Mmbangiseni Tshidonngi Ravele said that it had taken him just a year to pen this book in the trilogy.
“Let’s just say it took a year to arrange Vhadededzi Vha Shango into what it is today,” he said. “What I did to make this book was to take a paragraph from Sin of Man 1 (Mikosi Tshavhaloi Tsha Hashu) and work it into a long play, or what we normally call a drama book. The first book is an oasis to which one goes time and time again to quench one’s thirst.”

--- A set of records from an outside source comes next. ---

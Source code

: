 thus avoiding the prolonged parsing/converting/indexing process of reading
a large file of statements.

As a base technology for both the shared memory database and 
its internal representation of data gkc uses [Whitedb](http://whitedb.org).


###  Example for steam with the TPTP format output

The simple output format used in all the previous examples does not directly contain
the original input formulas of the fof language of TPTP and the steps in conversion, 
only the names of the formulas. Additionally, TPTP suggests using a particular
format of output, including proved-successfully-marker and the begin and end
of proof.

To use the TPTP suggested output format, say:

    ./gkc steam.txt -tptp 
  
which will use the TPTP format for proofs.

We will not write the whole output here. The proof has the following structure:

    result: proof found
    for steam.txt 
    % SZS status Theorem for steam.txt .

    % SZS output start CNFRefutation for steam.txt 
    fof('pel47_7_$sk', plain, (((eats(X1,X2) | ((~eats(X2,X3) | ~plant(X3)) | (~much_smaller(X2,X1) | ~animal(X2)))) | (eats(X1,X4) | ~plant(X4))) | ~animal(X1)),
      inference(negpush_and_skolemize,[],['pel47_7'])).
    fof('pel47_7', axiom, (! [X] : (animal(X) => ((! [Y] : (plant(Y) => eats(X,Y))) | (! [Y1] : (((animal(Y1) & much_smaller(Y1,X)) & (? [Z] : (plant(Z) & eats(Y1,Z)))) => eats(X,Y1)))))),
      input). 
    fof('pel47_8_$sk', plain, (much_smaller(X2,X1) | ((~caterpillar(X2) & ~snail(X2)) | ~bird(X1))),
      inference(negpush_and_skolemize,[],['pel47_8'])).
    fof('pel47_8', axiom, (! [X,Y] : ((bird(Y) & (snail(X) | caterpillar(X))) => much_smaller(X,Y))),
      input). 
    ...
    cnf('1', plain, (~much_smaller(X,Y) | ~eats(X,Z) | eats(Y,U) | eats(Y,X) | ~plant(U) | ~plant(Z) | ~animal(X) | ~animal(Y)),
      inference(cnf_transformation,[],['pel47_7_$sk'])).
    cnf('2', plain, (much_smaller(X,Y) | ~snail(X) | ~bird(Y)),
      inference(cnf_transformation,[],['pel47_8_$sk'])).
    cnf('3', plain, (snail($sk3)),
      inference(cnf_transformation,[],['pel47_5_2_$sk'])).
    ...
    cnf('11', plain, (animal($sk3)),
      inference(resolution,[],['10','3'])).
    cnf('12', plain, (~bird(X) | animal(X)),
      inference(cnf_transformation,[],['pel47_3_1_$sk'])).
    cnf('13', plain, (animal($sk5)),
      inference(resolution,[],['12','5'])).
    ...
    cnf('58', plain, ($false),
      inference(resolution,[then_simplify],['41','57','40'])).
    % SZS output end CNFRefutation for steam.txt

Vhadededzi Vha Shango tells the story of two female classmates, Musiiwa and Pretty. Musiiwa is an orphan who lives with her grandmother, Vho-Nyamukamadi, while Pretty comes from a well-to-do family. Pretty's mother is a teacher and her father works far away in the big city. Pretty's father also forgets the way that leads home by staying in the city for far too long. In her loneliness and unhappiness, Pretty's mother gets into a clandestine relationship with a local pastor.
“Despite the ordinariness of her life, Musiiwa's life is respectful and full of joy and happiness, while Pretty tries to replace the love of a father by falling in love with a teacher at her school,” Ravele said. “You can see that the sin of a mother has a way of repeating itself with the daughter in this narrative, hence the 'sin of man' of the title.”
Ravele said that he had decided to look at the world through the eye of a philosopher and delve into the private lives of teachers and their private spaces to show that they are not just people with chalk and a duster in their hands, standing in front of a class.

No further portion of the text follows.